Su Amazon è reperibile il film di Sergej Eisenstein sul primo zar di tutte le Russie. A quel momento Eisenstein aveva già diretto La corazzaza Potemkin e altri suoi capolavori. Aveva anche avuto i primi tormenti col Regime per la sua puntata a Hollywood che gli fece lasciare a metà il film sul Messico (bellissima sequenza sulla corrida, orribili immagini dei peones sepolti vivi). Fece Ivan, Stalin fu entusista e gli diede il premio.
Putin come Ivan?
Era il 1944, in piena travolgente avanzata verso Berlino che costò la vita anche a 85 mila italiani, sterminati da quegli ucraini nonni e bisnonni di quelli che oggi hanno bloccato la ex Armata Rossa. Non andò così bene a Ivan seconda parte. Intervennero il Partito e la censura. Nessuno mi toglie la testa che il Kgb facesse fare a Eisenstein la stessa fine di Tarkosky. Il vizietto, manifestato anche di recente, non è prerogativa, russa, la Cia ha fatto di peggio e 007 non è una invenzione filmica.

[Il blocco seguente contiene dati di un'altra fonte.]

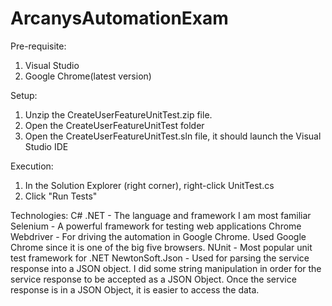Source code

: # ArcanysAutomationExam

Pre-requisite:
1. Visual Studio
2. Google Chrome(latest version)

Setup:
1. Unzip the CreateUserFeatureUnitTest.zip file.
2. Open the CreateUserFeatureUnitTest folder
3. Open the CreateUserFeatureUnitTest.sln file, it should launch the Visual Studio IDE

Execution:
1. In the Solution Explorer (right corner), right-click UnitTest.cs
2. Click "Run Tests"

Technologies:
C# .NET - The language and framework I am most familiar
Selenium - A powerful framework for testing web applications
Chrome Webdriver - For driving the automation in Google Chrome. Used Google Chrome since it is one of the big five browsers.
NUnit - Most popular unit test framework for .NET
NewtonSoft.Json - Used for parsing the service response into a JSON object. I did some string manipulation in order for the service response to be accepted as a JSON Object. Once the service response is in a JSON Object, it is easier to access the data.
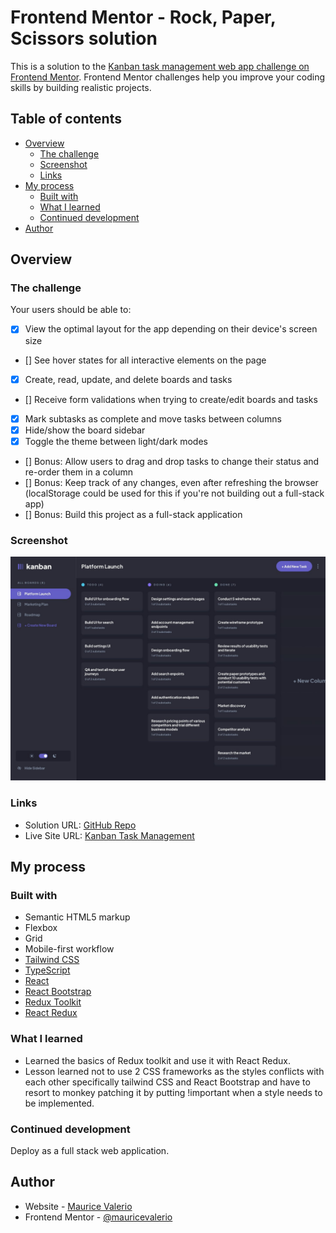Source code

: # Frontend Mentor - Rock, Paper, Scissors solution

This is a solution to the [Kanban task management web app challenge on Frontend Mentor](https://www.frontendmentor.io/challenges/kanban-task-management-web-app-wgQLt-HlbB). Frontend Mentor challenges help you improve your coding skills by building realistic projects. 

## Table of contents

- [Overview](#overview)
  - [The challenge](#the-challenge)
  - [Screenshot](#screenshot)
  - [Links](#links)
- [My process](#my-process)
  - [Built with](#built-with)
  - [What I learned](#what-i-learned)
  - [Continued development](#continued-development)
- [Author](#author)

## Overview

### The challenge

Your users should be able to:

- [x] View the optimal layout for the app depending on their device's screen size
- [] See hover states for all interactive elements on the page
- [x] Create, read, update, and delete boards and tasks
- [] Receive form validations when trying to create/edit boards and tasks
- [x] Mark subtasks as complete and move tasks between columns
- [x] Hide/show the board sidebar
- [x] Toggle the theme between light/dark modes
- [] Bonus: Allow users to drag and drop tasks to change their status and re-order them in a column
- [] Bonus: Keep track of any changes, even after refreshing the browser (localStorage could be used for this if you're not building out a full-stack app)
- [] Bonus: Build this project as a full-stack application

### Screenshot

![Design preview for the Kanban task management web app coding challenge](./desktop-preview.jpg)

### Links

- Solution URL: [GitHub Repo](https://github.com/mauricevalerio/frontendmentor-challenges/tree/main/kanban-task-management)
- Live Site URL: [Kanban Task Management](https://kanbantaskmgmt.netlify.app/)

## My process

### Built with

- Semantic HTML5 markup
- Flexbox
- Grid
- Mobile-first workflow
- [Tailwind CSS](https://tailwindcss.com/)
- [TypeScript](https://www.typescriptlang.org/)
- [React](https://reactjs.org/)
- [React Bootstrap](https://react-bootstrap.netlify.app/)
- [Redux Toolkit](https://redux-toolkit.js.org/)
- [React Redux](https://react-redux.js.org/)

### What I learned
- Learned the basics of Redux toolkit and use it with React Redux.
- Lesson learned not to use 2 CSS frameworks as the styles conflicts with each other specifically tailwind CSS and React Bootstrap and have to resort to monkey patching it by putting !important when a style needs to be implemented.

### Continued development
Deploy as a full stack web application.

## Author

- Website - [Maurice Valerio](https://www.your-site.com)
- Frontend Mentor - [@mauricevalerio](https://www.frontendmentor.io/profile/mauricevalerio)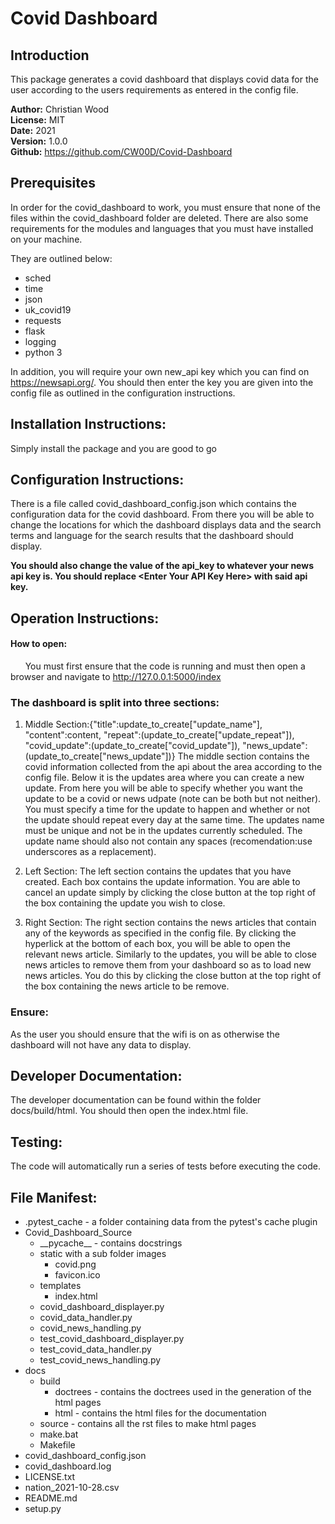 # __Covid Dashboard__

## Introduction
This package generates a covid dashboard that displays covid data for the user according to the users requirements as entered in the config file.

**Author:** Christian Wood  
**License:** MIT  
**Date:** 2021  
**Version:** 1.0.0  
**Github:**  https://github.com/CW00D/Covid-Dashboard

## Prerequisites
In order for the covid_dashboard to work, you must ensure that none of the files within the covid_dashboard folder are deleted. There are also some requirements for the modules and languages that you must have installed on your machine.
	
They are outlined below:
- sched
- time
- json
- uk_covid19
- requests
- flask
- logging
- python 3

In addition, you will require your own new_api key which you can find on https://newsapi.org/. You should then enter the key you are given into the config file as outlined in the configuration instructions.

## Installation Instructions:
Simply install the package and you are good to go

## Configuration Instructions:
There is a file called covid_dashboard_config.json which contains the configuration data for the covid dashboard. From there you will be able to change the locations for which the dashboard displays data and the search terms and language for the search results that the dashboard should display.  

**You should also change the value of the api_key to whatever your news api key is. You should replace \<Enter Your API Key Here> with said api key.**

## Operation Instructions:
#### How to open:
&nbsp;&nbsp;&nbsp;&nbsp;&nbsp;&nbsp;You must first ensure that the code is running and must then open a browser and navigate to http://127.0.0.1:5000/index

### The dashboard is split into three sections:
1. Middle Section:{"title":update_to_create["update_name"], "content":content, "repeat":(update_to_create["update_repeat"]), "covid_update":(update_to_create["covid_update"]), "news_update":(update_to_create["news_update"])}
The middle section contains the covid information collected from the api about the area according to the config file. Below it is the updates area where you can create a new update. From here you will be able to specify whether you want the update to be a covid or news udpate (note can be both but not neither). You must specify a time for the update to happen and whether or not the update should repeat every day at the same time. The updates name must be unique and not be in the updates currently scheduled. The update name should also not contain any spaces (recomendation:use underscores as a replacement).

2. Left Section:
The left section contains the updates that you have created. Each box contains the update information. You are able to cancel an update simply by clicking the close button at the top right of the box containing the update you wish to close.
        
3. Right Section:
The right section contains the news articles that contain any of the keywords as specified in the config file. By clicking the hyperlick at the bottom of each box, you will be able to open the relevant news article. Similarly to the updates, you will be able to close news articles to remove them from your dashboard so as to load new news articles. You do this by clicking the close button at the top right of the box containing the news article to be remove.

### Ensure:
As the user you should ensure that the wifi is on as otherwise the dashboard will not have any data to display.

## Developer Documentation:
The developer documentation can be found within the folder docs/build/html. You should then open the index.html file.

## Testing:
The code will automatically run a series of tests before executing the code.

## File Manifest:
- .pytest_cache - a folder containing data from the pytest's cache plugin
- Covid_Dashboard_Source
    - \_\_pycache\_\_ - contains docstrings
    - static with a sub folder images
        - covid.png
        - favicon.ico
    - templates
        - index.html
    - covid_dashboard_displayer.py
    - covid_data_handler.py
    - covid_news_handling.py
    - test_covid_dashboard_displayer.py
    - test_covid_data_handler.py
    - test_covid_news_handling.py
- docs
    - build
        - doctrees - contains the doctrees used in the generation of the html pages
        - html - contains the html files for the documentation
    - source - contains all the rst files to make html pages
    - make.bat
    - Makefile
- covid_dashboard_config.json
- covid_dashboard.log
- LICENSE.txt
- nation_2021-10-28.csv
- README.md
- setup.py
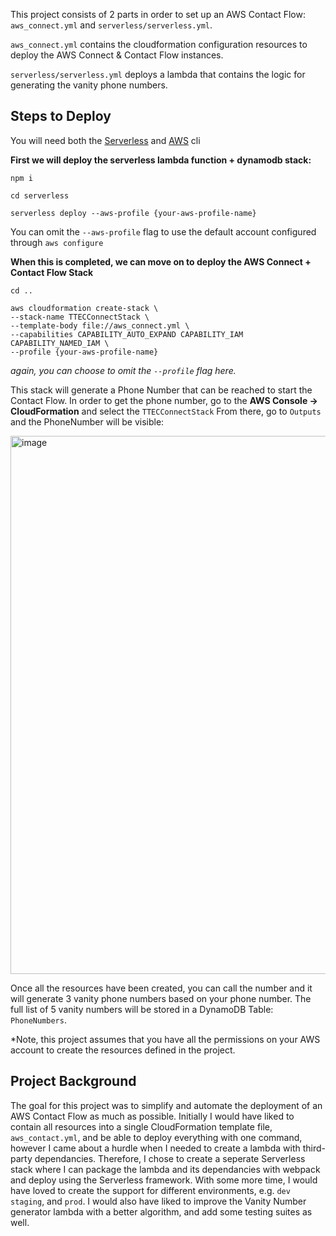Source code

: This project consists of 2 parts in order to set up an AWS Contact Flow: `aws_connect.yml` and `serverless/serverless.yml`.

`aws_connect.yml` contains the cloudformation configuration resources to deploy the AWS Connect & Contact Flow instances.

`serverless/serverless.yml` deploys a lambda that contains the logic for generating the vanity phone numbers.

## Steps to Deploy

You will need both the [Serverless](https://www.serverless.com/framework/docs/getting-started) and [AWS](https://docs.aws.amazon.com/cli/latest/userguide/getting-started-install.html) cli


  **First we will deploy the serverless lambda function + dynamodb stack:**
  
    npm i
    
    cd serverless
    
    serverless deploy --aws-profile {your-aws-profile-name}
  You can omit the `--aws-profile` flag to use the default account configured through `aws configure`

  **When this is completed, we can move on to deploy the AWS Connect + Contact Flow Stack**
   
    cd ..
    
    aws cloudformation create-stack \
    --stack-name TTECConnectStack \
    --template-body file://aws_connect.yml \
    --capabilities CAPABILITY_AUTO_EXPAND CAPABILITY_IAM CAPABILITY_NAMED_IAM \
    --profile {your-aws-profile-name}
    
  *again, you can choose to omit the `--profile` flag here.*

  This stack will generate a Phone Number that can be reached to start the Contact Flow. In order to get the phone number, go to the **AWS Console -> CloudFormation** and select the `TTECConnectStack`
  From there, go to `Outputs` and the PhoneNumber will be visible:

  <img width="861" alt="image" src="https://github.com/adrielarce/aws-connect-contact-flow/assets/47565489/8d55dbee-7f58-41c8-b8a9-643f1e4e01d7">

Once all the resources have been created, you can call the number and it will generate 3 vanity phone numbers based on your phone number. The full list of 5 vanity numbers will be stored in a DynamoDB Table: `PhoneNumbers`.

*Note, this project assumes that you have all the permissions on your AWS account to create the resources defined in the project.



## Project Background
The goal for this project was to simplify and automate the deployment of an AWS Contact Flow as much as possible. Initially I would have liked to contain all resources into a single CloudFormation template file, `aws_contact.yml`, and be able to deploy everything with one command, however I came about a hurdle when I needed to create a lambda with third-party dependancies. Therefore, I chose to create a seperate Serverless stack where I can package the lambda and its dependancies with webpack and deploy using the Serverless framework.
With some more time, I would have loved to create the support for different environments, e.g. `dev` `staging`, and `prod`. I would also have liked to improve the Vanity Number generator lambda with a better algorithm, and add some testing suites as well.


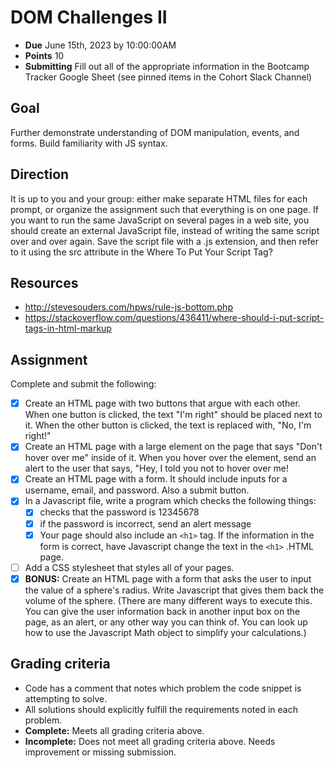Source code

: # DOM Challenges II

- **Due** June 15th, 2023 by 10:00:00AM
- **Points** 10
- **Submitting** Fill out all of the appropriate information in the Bootcamp Tracker Google Sheet (see pinned items in the Cohort Slack Channel)

## Goal

Further demonstrate understanding of DOM manipulation, events, and forms. Build familiarity with JS syntax.

## Direction

It is up to you and your group: either make separate HTML files for each prompt, or organize the assignment such that everything is on one page. If you want to run the same JavaScript on several pages in a web site, you should create an external JavaScript file, instead of writing the same script over and over again. Save the script file with a .js extension, and then refer to it using the src attribute in the <script> tag.
Example: <script src="myscripts.js"></script>
Where To Put Your Script Tag?

## Resources

- http://stevesouders.com/hpws/rule-js-bottom.php
- https://stackoverflow.com/questions/436411/where-should-i-put-script-tags-in-html-markup

## Assignment

Complete and submit the following:

- [x] Create an HTML page with two buttons that argue with each other. When one button is clicked, the text "I'm right" should be placed next to it. When the other button is clicked, the text is replaced with, "No, I'm right!"
- [x] Create an HTML page with a large element on the page that says "Don't hover over me" inside of it. When you hover over the element, send an alert to the user that says, "Hey, I told you not to hover over me!
- [x] Create an HTML page with a form. It should include inputs for a username, email, and password. Also a submit button.
- [x] In a Javascript file, write a program which checks the following things:
   - [x] checks that the password is 12345678
   - [x] if the password is incorrect, send an alert message
   - [x] Your page should also include an `<h1>` tag. If the information in the form is correct, have Javascript change the text in the `<h1>` .HTML page.
- [ ] Add a CSS stylesheet that styles all of your pages.
- [x] **BONUS:** Create an HTML page with a form that asks the user to input the value of a sphere's radius. Write Javascript that gives them back the volume of the sphere. (There are many different ways to execute this. You can give the user information back in another input box on the page, as an alert, or any other way you can think of. You can look up how to use the Javascript Math object to simplify your calculations.)

## Grading criteria

- Code has a comment that notes which problem the code snippet is attempting to solve.
- All solutions should explicitly fulfill the requirements noted in each problem.
- **Complete:** Meets all grading criteria above.
- **Incomplete:** Does not meet all grading criteria above. Needs improvement or missing submission.
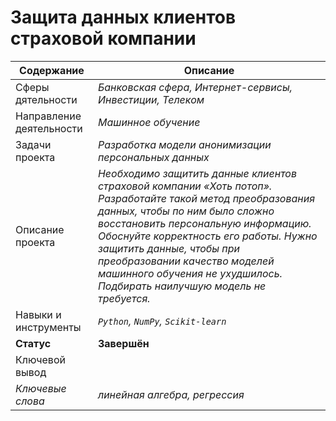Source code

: # Защита данных клиентов страховой компании
Содержание | Описание |
 ------------- | ---------------- |
Сферы дятельности | *Банковская сфера, Интернет-сервисы, Инвестиции, Телеком*
Направление деятельности | *Машинное обучение*
Задачи проекта  | *Разработка модели анонимизации персональных данных*
Описание проекта | *Необходимо защитить данные клиентов страховой компании «Хоть потоп». Разработайте такой метод преобразования данных, чтобы по ним было сложно восстановить персональную информацию. Обоснуйте корректность его работы. Нужно защитить данные, чтобы при преобразовании качество моделей машинного обучения не ухудшилось. Подбирать наилучшую модель не требуется.*
Навыки и инструменты | *`Python`, `NumPy`, `Scikit-learn`*
**Статус** | **Завершён**
Ключевой вывод | 
*Ключевые слова* | *линейная алгебра, регрессия*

Torniamo a Ivan e al film. Le sue parole sembrano riversate pari pari dagli speech writer di Putin per la sua arringa alle masse del 18 marzo 2022. Fosca intorno è l’ombra (parole di Carducci) di Stalin. Sentimenti nobili possono portare al delirio. Il delirio alla tragedia. Noi italiani, che dobbiamo libertà e benessere alla appartenenza all’Europa e all’impero americano, non possiamo permetterci dubbi.